Provided records:
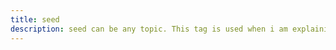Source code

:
 ```yaml
---
title: seed
description: seed can be any topic. This tag is used when i am explaining a topic that i am intreseted in. The topic will have expansion scope. 
---
```


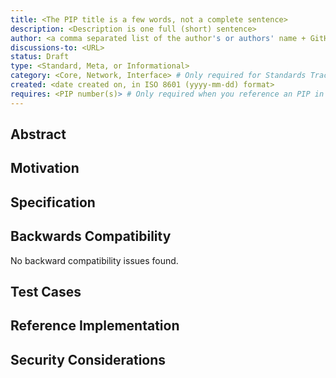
 ```yaml
---
title: <The PIP title is a few words, not a complete sentence>
description: <Description is one full (short) sentence>
author: <a comma separated list of the author's or authors' name + GitHub username (in parenthesis), or name and email (in angle brackets).  Example, FirstName LastName (@GitHubUsername), FirstName LastName <foo@bar.com>, FirstName (@GitHubUsername) and GitHubUsername (@GitHubUsername)>
discussions-to: <URL>
status: Draft
type: <Standard, Meta, or Informational>
category: <Core, Network, Interface> # Only required for Standards Track. Otherwise, remove this field.
created: <date created on, in ISO 8601 (yyyy-mm-dd) format>
requires: <PIP number(s)> # Only required when you reference an PIP in the `Specification` section. Otherwise, remove this field, example: 2,3 or 2.
---
```


<!--
  READ PIP-1 (https://pips.pactus.org/PIPS/pip-1) BEFORE USING THIS TEMPLATE!

  This is the suggested template for new PIPs.
  After you have filled in the requisite fields, please delete these comments.
  The title should be 44 characters or less. It should not repeat the PIP number in title.

  TODO: Remove this comment before submitting
-->

## Abstract

<!--
  The Abstract is a multi-sentence (short paragraph) technical summary.
  This should be a very terse and human-readable version of the specification section.
  Someone should be able to read only the abstract to get the gist of what this specification does.

  TODO: Remove this comment before submitting
-->

## Motivation

<!--
  This section is optional.

  The motivation section should include a description of any nontrivial problems the PIP solves.
  It should not describe how the PIP solves those problems, unless it is not immediately obvious.
  It should not describe why the PIP should be made into a standard, unless it is not immediately obvious.

  With a few exceptions, external links are not allowed.
  If you feel that a particular resource would demonstrate a compelling case for your PIP,
  then save it as a printer-friendly PDF, put it in the assets folder, and link to that copy.

  TODO: Remove this comment before submitting
-->

## Specification

<!--
  The Specification section should describe the syntax and semantics of any new feature.
  The specification should be detailed enough to allow competing,
  interoperable implementations for any of the current Pactus platforms.

  TODO: Remove this comment before submitting
-->

## Backwards Compatibility

<!--

  This section is optional.

  All PIPs that introduce backwards incompatibilities must include a section describing these incompatibilities and their severity.
  The PIP must explain how the author proposes to deal with these incompatibilities.
  PIP submissions without a sufficient backwards compatibility treatise may be rejected outright.

  The current placeholder is acceptable for a draft.

  TODO: Remove this comment before submitting
-->

No backward compatibility issues found.

## Test Cases

<!--
  This section is optional.

  The Test Cases section should include expected input/output pairs, but may include a succinct set of executable tests.
  It should not include project build files.
  No new requirements may be be introduced here (meaning an implementation following only the Specification section should pass all tests here.)
  If the test suite is too large to reasonably be included inline, then consider adding it as one or more files in `../assets/pip-####/`.
  External links will not be allowed

  TODO: Remove this comment before submitting
-->

## Reference Implementation

<!--
  This section is optional.

  The Reference Implementation section should include a minimal implementation that assists in understanding or implementing this specification.
  It should not include project build files.
  The reference implementation is not a replacement for the Specification section, and the proposal should still be understandable without it.
  If the reference implementation is too large to reasonably be included inline, then consider adding it as one or more files in `../assets/pip-####/`. External links will not be allowed.

  TODO: Remove this comment before submitting
-->

## Security Considerations

<!--
  All PIPs must contain a section that discusses the security implications/considerations relevant to the proposed change.
  Include information that might be important for security discussions, surfaces risks and can be used throughout the life cycle of the proposal.
  For example, include security-relevant design decisions, concerns, important discussions, implementation-specific guidance and pitfalls, an outline of threats and risks and how they are being addressed.
  PIP submissions missing the "Security Considerations" section will be rejected.
  A PIP cannot proceed to status "Final" without a Security Considerations discussion deemed sufficient by the reviewers.

  The current placeholder is acceptable for a draft.

  TODO: Remove this comment before submitting
-->
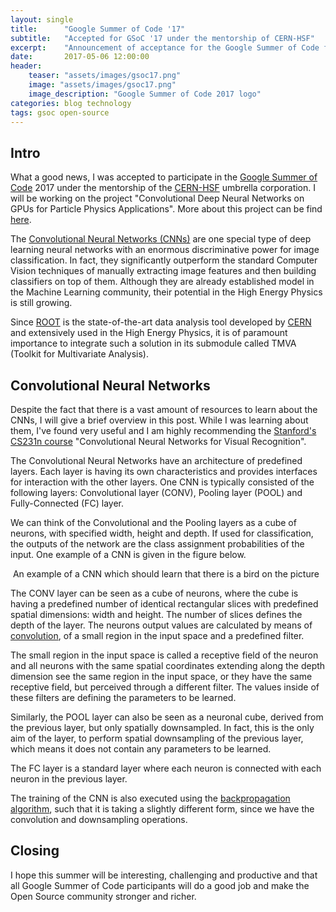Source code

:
 ```yaml
---
layout: single
title:      "Google Summer of Code '17"
subtitle:   "Accepted for GSoC '17 under the mentorship of CERN-HSF"
excerpt:    "Announcement of acceptance for the Google Summer of Code for CERN-HSF foundation"
date:       2017-05-06 12:00:00
header:
    teaser: "assets/images/gsoc17.png"
    image: "assets/images/gsoc17.png"
    image_description: "Google Summer of Code 2017 logo"
categories: blog technology
tags: gsoc open-source
---
```


<h2> Intro </h2>
<p>What a good news, I was accepted to participate in the
<a href="https://summerofcode.withgoogle.com" target="_blank">Google Summer of Code</a> 2017 under the mentorship
of the <a href="http://hepsoftwarefoundation.org" target="_blank">CERN-HSF</a> umbrella corporation.
I will be working on the project "Convolutional Deep Neural Networks on GPUs for Particle Physics Applications".
More about this project can be find <a href="https://hepsoftwarefoundation.org/gsoc/2017/proposal_TMVAconvolutional.html" target="_blank">
here</a>. </p>


<p>The <a href="https://en.wikipedia.org/wiki/Convolutional_neural_network" target="_blank">Convolutional Neural
Networks (CNNs)</a> are one special type of deep learning neural networks with an enormous discriminative power
for image classification. In fact, they significantly outperform the standard Computer Vision techniques of manually
extracting image features and then building classifiers on top of them. Although they are already established model in
the Machine Learning community, their potential in the High Energy Physics is still growing.</p>

<p>Since <a href="https://root.cern.ch" target="_blank">ROOT</a> is the state-of-the-art data analysis tool developed
by <a href="https://home.cern" target="_blank">CERN</a> and extensively used in the High Energy Physics, it is of
paramount importance to integrate such a solution in its submodule called TMVA (Toolkit for Multivariate Analysis).</p>

<h2>Convolutional Neural Networks</h2>
<p>Despite the fact that there is a vast amount of resources to learn about the CNNs, I will give a brief overview
in this post. While I was learning about them, I've found very useful and I am highly recommending the
<a href="http://cs231n.github.io" target="_blank">Stanford's CS231n course</a> "Convolutional Neural Networks for
Visual Recognition".</p>

<p>The Convolutional Neural Networks have an architecture of predefined layers. Each layer is having its own
characteristics and provides interfaces for interaction with the other layers. One CNN is typically
consisted of the following layers: Convolutional layer (CONV), Pooling layer (POOL) and Fully-Connected (FC) layer.</p>


<p>We can think of the Convolutional and the Pooling layers as a cube of neurons, with specified width, height and depth.
If used for classification, the outputs of the network are the class assignment probabilities of the input.
One example of a CNN is given in the figure below.</p>


<img src="{{ site.baseurl }}/assets/images/conv-net-bird.png" alt="">
<span class="caption text-muted">An example of a CNN which should learn that there is a bird on the picture</span>



<p>The CONV layer can be seen as a cube of neurons, where the cube is having a predefined number of identical rectangular
slices with predefined spatial dimensions: width and height. The number of slices defines the depth of the layer.
The neurons output values are calculated by means of <a href="https://en.wikipedia.org/wiki/Convolution" target="_blank">
convolution</a>, of a small region in the input space and a predefined filter.

The small region in the input space is called a receptive field of the neuron and all neurons with the same spatial
coordinates extending along the depth dimension see the same region in the input space, or they have the same receptive
field, but perceived through a different filter. The values inside of these filters are defining the parameters
to be learned.</p>


<p>Similarly, the POOL layer can also be seen as a neuronal cube, derived from the previous layer, but only spatially
downsampled. In fact, this is the only aim of the layer, to perform spatial downsampling of the previous layer,
which means it does not contain any parameters to be learned. </p>

<p>The FC layer is a standard layer where each neuron is connected with each neuron in the previous layer.</p>

<p>The training of the CNN is also executed using the
<a href="http://neuralnetworksanddeeplearning.com/chap2.html" target="_blank">backpropagation algorithm</a>, such that
it is taking a slightly different form, since we have the convolution and downsampling operations.</p>

<h2>Closing</h2>

<p>I hope this summer will be interesting, challenging and productive and that all Google Summer of Code participants
will do a good job and make the Open Source community stronger and richer.</p>

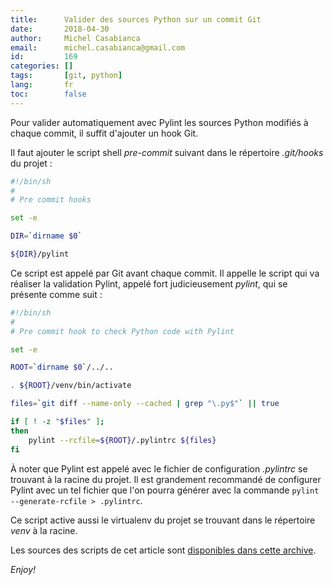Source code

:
 ```yaml
---
title:      Valider des sources Python sur un commit Git
date:       2018-04-30
author:     Michel Casabianca
email:      michel.casabianca@gmail.com
id:         169
categories: []
tags:       [git, python]
lang:       fr
toc:        false
---
```


Pour valider automatiquement avec Pylint les sources Python modifiés à chaque commit, il suffit d'ajouter un hook Git.

<!--more-->

Il faut ajouter le script shell *pre-commit* suivant dans le répertoire *.git/hooks* du projet :

```bash
#!/bin/sh
#
# Pre commit hooks

set -e

DIR=`dirname $0`

${DIR}/pylint
```

Ce script est appelé par Git avant chaque commit. Il appelle le script qui va réaliser la validation Pylint, appelé fort judicieusement *pylint*, qui se présente comme suit :

```bash
#!/bin/sh
#
# Pre commit hook to check Python code with Pylint

set -e

ROOT=`dirname $0`/../..

. ${ROOT}/venv/bin/activate

files=`git diff --name-only --cached | grep "\.py$"` || true

if [ ! -z "$files" ];
then
	pylint --rcfile=${ROOT}/.pylintrc ${files}
fi
```

À noter que Pylint est appelé avec le fichier de configuration *.pylintrc* se trouvant à la racine du projet. Il est grandement recommandé de configurer Pylint avec un tel fichier que l'on pourra générer avec la commande `pylint --generate-rcfile > .pylintrc`.

Ce script active aussi le virtualenv du projet se trouvant dans le répertoire *venv* à la racine.

Les sources des scripts de cet article sont [disponibles dans cette archive](/arc/pylint-pre-commit.zip).

*Enjoy!*
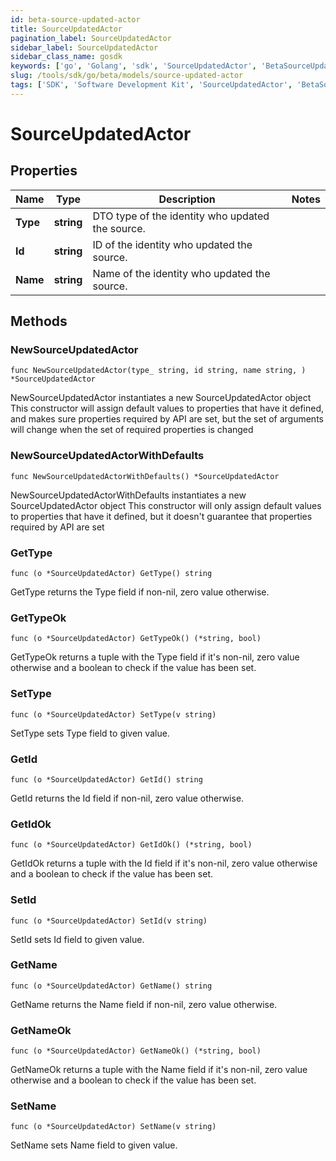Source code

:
 ```yaml
---
id: beta-source-updated-actor
title: SourceUpdatedActor
pagination_label: SourceUpdatedActor
sidebar_label: SourceUpdatedActor
sidebar_class_name: gosdk
keywords: ['go', 'Golang', 'sdk', 'SourceUpdatedActor', 'BetaSourceUpdatedActor'] 
slug: /tools/sdk/go/beta/models/source-updated-actor
tags: ['SDK', 'Software Development Kit', 'SourceUpdatedActor', 'BetaSourceUpdatedActor']
---
```


# SourceUpdatedActor

## Properties

Name | Type | Description | Notes
------------ | ------------- | ------------- | -------------
**Type** | **string** | DTO type of the identity who updated the source. | 
**Id** | **string** | ID of the identity who updated the source. | 
**Name** | **string** | Name of the identity who updated the source. | 

## Methods

### NewSourceUpdatedActor

`func NewSourceUpdatedActor(type_ string, id string, name string, ) *SourceUpdatedActor`

NewSourceUpdatedActor instantiates a new SourceUpdatedActor object
This constructor will assign default values to properties that have it defined,
and makes sure properties required by API are set, but the set of arguments
will change when the set of required properties is changed

### NewSourceUpdatedActorWithDefaults

`func NewSourceUpdatedActorWithDefaults() *SourceUpdatedActor`

NewSourceUpdatedActorWithDefaults instantiates a new SourceUpdatedActor object
This constructor will only assign default values to properties that have it defined,
but it doesn't guarantee that properties required by API are set

### GetType

`func (o *SourceUpdatedActor) GetType() string`

GetType returns the Type field if non-nil, zero value otherwise.

### GetTypeOk

`func (o *SourceUpdatedActor) GetTypeOk() (*string, bool)`

GetTypeOk returns a tuple with the Type field if it's non-nil, zero value otherwise
and a boolean to check if the value has been set.

### SetType

`func (o *SourceUpdatedActor) SetType(v string)`

SetType sets Type field to given value.


### GetId

`func (o *SourceUpdatedActor) GetId() string`

GetId returns the Id field if non-nil, zero value otherwise.

### GetIdOk

`func (o *SourceUpdatedActor) GetIdOk() (*string, bool)`

GetIdOk returns a tuple with the Id field if it's non-nil, zero value otherwise
and a boolean to check if the value has been set.

### SetId

`func (o *SourceUpdatedActor) SetId(v string)`

SetId sets Id field to given value.


### GetName

`func (o *SourceUpdatedActor) GetName() string`

GetName returns the Name field if non-nil, zero value otherwise.

### GetNameOk

`func (o *SourceUpdatedActor) GetNameOk() (*string, bool)`

GetNameOk returns a tuple with the Name field if it's non-nil, zero value otherwise
and a boolean to check if the value has been set.

### SetName

`func (o *SourceUpdatedActor) SetName(v string)`

SetName sets Name field to given value.



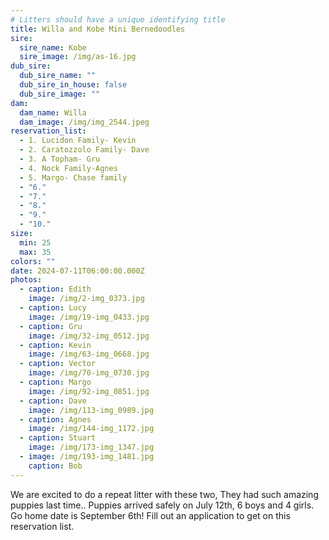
 ```yaml
---
# Litters should have a unique identifying title
title: Willa and Kobe Mini Bernedoodles
sire:
  sire_name: Kobe
  sire_image: /img/as-16.jpg
dub_sire:
  dub_sire_name: ""
  dub_sire_in_house: false
  dub_sire_image: ""
dam:
  dam_name: Willa
  dam_image: /img/img_2544.jpeg
reservation_list:
  - 1. Lucidon Family- Kevin
  - 2. Caratozzolo Family- Dave
  - 3. A Topham- Gru
  - 4. Nock Family-Agnes
  - 5. Margo- Chase family
  - "6."
  - "7."
  - "8."
  - "9."
  - "10."
size:
  min: 25
  max: 35
colors: ""
date: 2024-07-11T06:00:00.000Z
photos:
  - caption: Edith
    image: /img/2-img_0373.jpg
  - caption: Lucy
    image: /img/19-img_0433.jpg
  - caption: Gru
    image: /img/32-img_0512.jpg
  - caption: Kevin
    image: /img/63-img_0668.jpg
  - caption: Vector
    image: /img/70-img_0730.jpg
  - caption: Margo
    image: /img/92-img_0851.jpg
  - caption: Dave
    image: /img/113-img_0989.jpg
  - caption: Agnes
    image: /img/144-img_1172.jpg
  - caption: Stuart
    image: /img/173-img_1347.jpg
  - image: /img/193-img_1481.jpg
    caption: Bob
---
```

We are excited to do a repeat litter with these two, They had such amazing puppies last time.. Puppies arrived safely on July 12th, 6 boys and 4 girls. Go home date is September 6th! Fill out an application to get on this reservation list.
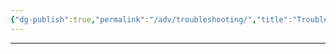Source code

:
 ```yaml
---
{"dg-publish":true,"permalink":"/adv/troubleshooting/","title":"Troubleshooting and FAQ","noteIcon":"","created":"","updated":""}
---
```



---

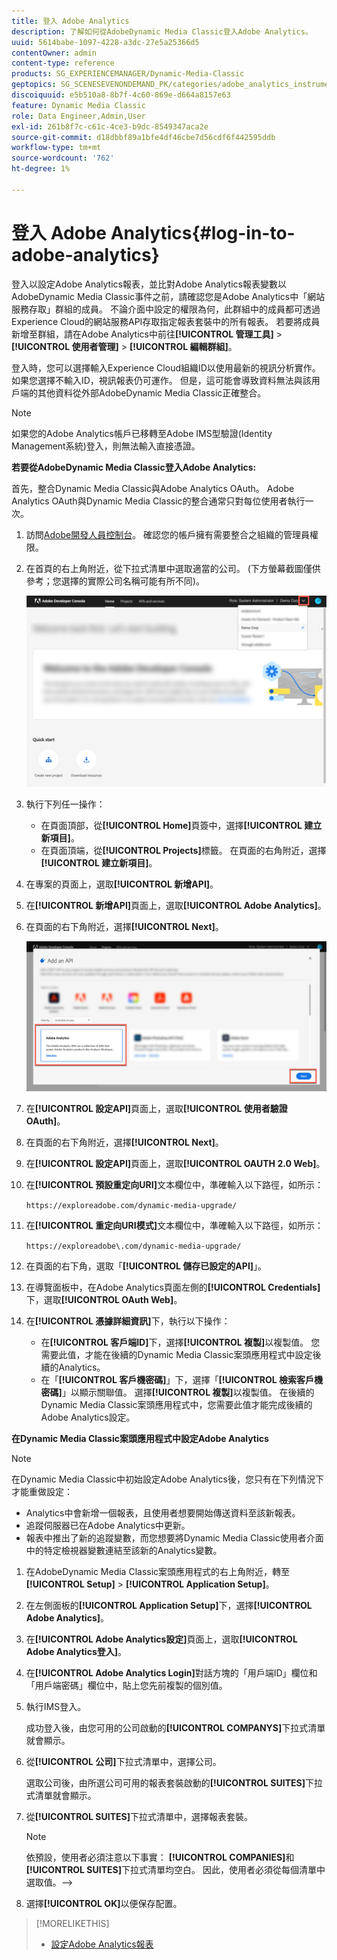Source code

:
 ```yaml
---
title: 登入 Adobe Analytics
description: 了解如何從AdobeDynamic Media Classic登入Adobe Analytics。
uuid: 5614babe-1097-4228-a3dc-27e5a25366d5
contentOwner: admin
content-type: reference
products: SG_EXPERIENCEMANAGER/Dynamic-Media-Classic
geptopics: SG_SCENESEVENONDEMAND_PK/categories/adobe_analytics_instrumentation_kit
discoiquuid: e5b510a8-8b7f-4c60-869e-d664a8157e63
feature: Dynamic Media Classic
role: Data Engineer,Admin,User
exl-id: 261b8f7c-c61c-4ce3-b9dc-8549347aca2e
source-git-commit: d18dbbf89a1bfe4df46cbe7d56cdf6f442595ddb
workflow-type: tm+mt
source-wordcount: '762'
ht-degree: 1%

---
```


# 登入 Adobe Analytics{#log-in-to-adobe-analytics}

登入以設定Adobe Analytics報表，並比對Adobe Analytics報表變數以AdobeDynamic Media Classic事件之前，請確認您是Adobe Analytics中「網站服務存取」群組的成員。 不論介面中設定的權限為何，此群組中的成員都可透過Experience Cloud的網站服務API存取指定報表套裝中的所有報表。 若要將成員新增至群組，請在Adobe Analytics中前往&#x200B;**[!UICONTROL 管理工具]** > **[!UICONTROL 使用者管理]** > **[!UICONTROL 編輯群組]**。

登入時，您可以選擇輸入Experience Cloud組織ID以使用最新的視訊分析實作。 如果您選擇不輸入ID，視訊報表仍可運作。 但是，這可能會導致資料無法與該用戶端的其他資料從外部AdobeDynamic Media Classic正確整合。

>[!NOTE]
>
>如果您的Adobe Analytics帳戶已移轉至Adobe IMS型驗證(Identity Management系統)登入，則無法輸入直接憑證。

**若要從AdobeDynamic Media Classic登入Adobe Analytics:**

首先，整合Dynamic Media Classic與Adobe Analytics OAuth。 Adobe Analytics OAuth與Dynamic Media Classic的整合通常只對每位使用者執行一次。

1. 訪問[Adobe開發人員控制台](https://developer.adobe.com/console)。 確認您的帳戶擁有需要整合之組織的管理員權限。
1. 在首頁的右上角附近，從下拉式清單中選取適當的公司。 (下方螢幕截圖僅供參考；您選擇的實際公司名稱可能有所不同)。

   ![建立新專案](assets/analytics-oauth1.png)

1. 執行下列任一操作：

   * 在頁面頂部，從&#x200B;**[!UICONTROL Home]**&#x200B;頁簽中，選擇&#x200B;**[!UICONTROL 建立新項目]**。
   * 在頁面頂端，從&#x200B;**[!UICONTROL Projects]**&#x200B;標籤。 在頁面的右角附近，選擇&#x200B;**[!UICONTROL 建立新項目]**。

1. 在專案的頁面上，選取&#x200B;**[!UICONTROL 新增API]**。
1. 在&#x200B;**[!UICONTROL 新增API]**&#x200B;頁面上，選取&#x200B;**[!UICONTROL Adobe Analytics]**。
1. 在頁面的右下角附近，選擇&#x200B;**[!UICONTROL Next]**。

   ![新增API](assets/analytics-oauth2.png)

1. 在&#x200B;**[!UICONTROL 設定API]**&#x200B;頁面上，選取&#x200B;**[!UICONTROL 使用者驗證OAuth]**。
1. 在頁面的右下角附近，選擇&#x200B;**[!UICONTROL Next]**。
1. 在&#x200B;**[!UICONTROL 設定API]**&#x200B;頁面上，選取&#x200B;**[!UICONTROL OAUTH 2.0 Web]**。
1. 在&#x200B;**[!UICONTROL 預設重定向URI]**&#x200B;文本欄位中，準確輸入以下路徑，如所示：

   `https://exploreadobe.com/dynamic-media-upgrade/`

1. 在&#x200B;**[!UICONTROL 重定向URI模式]**&#x200B;文本欄位中，準確輸入以下路徑，如所示：

   `https://exploreadobe\.com/dynamic-media-upgrade/`

1. 在頁面的右下角，選取「**[!UICONTROL 儲存已設定的API]**」。
1. 在導覽面板中，在Adobe Analytics頁面左側的&#x200B;**[!UICONTROL Credentials]**&#x200B;下，選取&#x200B;**[!UICONTROL OAuth Web]**。
1. 在&#x200B;**[!UICONTROL 憑據詳細資訊]**&#x200B;下，執行以下操作：
   * 在&#x200B;**[!UICONTROL 客戶端ID]**&#x200B;下，選擇&#x200B;**[!UICONTROL 複製]**&#x200B;以複製值。 您需要此值，才能在後續的Dynamic Media Classic案頭應用程式中設定後續的Analytics。
   * 在「**[!UICONTROL 客戶機密碼]**」下，選擇「**[!UICONTROL 檢索客戶機密碼]**」以顯示關聯值。 選擇&#x200B;**[!UICONTROL 複製]**&#x200B;以複製值。 在後續的Dynamic Media Classic案頭應用程式中，您需要此值才能完成後續的Adobe Analytics設定。

**在Dynamic Media Classic案頭應用程式中設定Adobe Analytics**

>[!NOTE]
>
>在Dynamic Media Classic中初始設定Adobe Analytics後，您只有在下列情況下才能重做設定：
>
>* Analytics中會新增一個報表，且使用者想要開始傳送資料至該新報表。
>* 追蹤伺服器已在Adobe Analytics中更新。
>* 報表中推出了新的追蹤變數，而您想要將Dynamic Media Classic使用者介面中的特定檢視器變數連結至該新的Analytics變數。

>


1. 在AdobeDynamic Media Classic案頭應用程式的右上角附近，轉至&#x200B;**[!UICONTROL Setup]** > **[!UICONTROL Application Setup]**。
1. 在左側面板的&#x200B;**[!UICONTROL Application Setup]**&#x200B;下，選擇&#x200B;**[!UICONTROL Adobe Analytics]**。
1. 在&#x200B;**[!UICONTROL Adobe Analytics設定]**&#x200B;頁面上，選取&#x200B;**[!UICONTROL Adobe Analytics登入]**。
1. 在&#x200B;**[!UICONTROL Adobe Analytics Login]**&#x200B;對話方塊的「用戶端ID」欄位和「用戶端密碼」欄位中，貼上您先前複製的個別值。
1. 執行IMS登入。

   成功登入後，由您可用的公司啟動的&#x200B;**[!UICONTROL COMPANYS]**&#x200B;下拉式清單就會顯示。

1. 從&#x200B;**[!UICONTROL 公司]**&#x200B;下拉式清單中，選擇公司。

   選取公司後，由所選公司可用的報表套裝啟動的&#x200B;**[!UICONTROL SUITES]**&#x200B;下拉式清單就會顯示。

1. 從&#x200B;**[!UICONTROL SUITES]**&#x200B;下拉式清單中，選擇報表套裝。

   >[!NOTE]
   >
   >依預設，使用者必須注意以下事實： **[!UICONTROL COMPANIES]**&#x200B;和&#x200B;**[!UICONTROL SUITES]**&#x200B;下拉式清單均空白。 因此，使用者必須從每個清單中選取值。—>

1. 選擇&#x200B;**[!UICONTROL OK]**&#x200B;以便保存配置。

>[!MORELIKETHIS]
>
>* [設定Adobe Analytics報表](configuring-analytics-reports.md#configuring_adobe_analytics_reports)


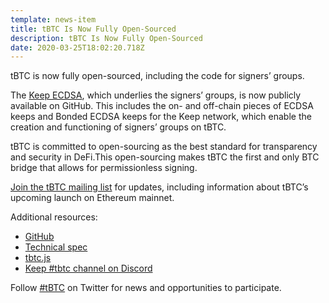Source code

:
 ```yaml
---
template: news-item
title: tBTC Is Now Fully Open-Sourced
description: tBTC Is Now Fully Open-Sourced
date: 2020-03-25T18:02:20.718Z
---
```

tBTC is now fully open-sourced, including the code for signers’ groups.

The [Keep ECDSA](https://github.com/keep-network/keep-ecdsa), which underlies the signers’ groups, is now publicly available on GitHub. This includes the on- and off-chain pieces of ECDSA keeps and Bonded ECDSA keeps for the Keep network, which enable the creation and functioning of signers’ groups on tBTC.

tBTC is committed to open-sourcing as the best standard for transparency and security in DeFi.This open-sourcing makes tBTC the first and only BTC bridge that allows for permissionless signing.

[Join the tBTC mailing list](https://tbtc.network/#mailing-list) for updates, including information about tBTC’s upcoming launch on Ethereum mainnet.

Additional resources:

* [GitHub](https://github.com/keep-network/tbtc)
* [Technical spec](http://docs.keep.network/tbtc/index.pdf)
* [tbtc.js](https://tbtc.network/news/2020-02-14-announcing-tbtc-js)
* [Keep #tbtc channel on Discord](https://chat.tbtc.network)

Follow [#tBTC](https://twitter.com/hashtag/tBTC) on Twitter for news and
opportunities to participate.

What the task requires:
Go to the line in the material above that contains "首先，整合Dynamic Media Classic與Adobe" and copy exactly from there through the line that contains "1. 在首頁的右上角附近，從下拉式清單中選取適當的公司。 (下方螢幕截圖僅供參考；您選擇的實際公司名稱可能有所不同)。", stopping after it.

Your response:
首先，整合Dynamic Media Classic與Adobe Analytics OAuth。 Adobe Analytics OAuth與Dynamic Media Classic的整合通常只對每位使用者執行一次。

1. 訪問[Adobe開發人員控制台](https://developer.adobe.com/console)。 確認您的帳戶擁有需要整合之組織的管理員權限。
1. 在首頁的右上角附近，從下拉式清單中選取適當的公司。 (下方螢幕截圖僅供參考；您選擇的實際公司名稱可能有所不同)。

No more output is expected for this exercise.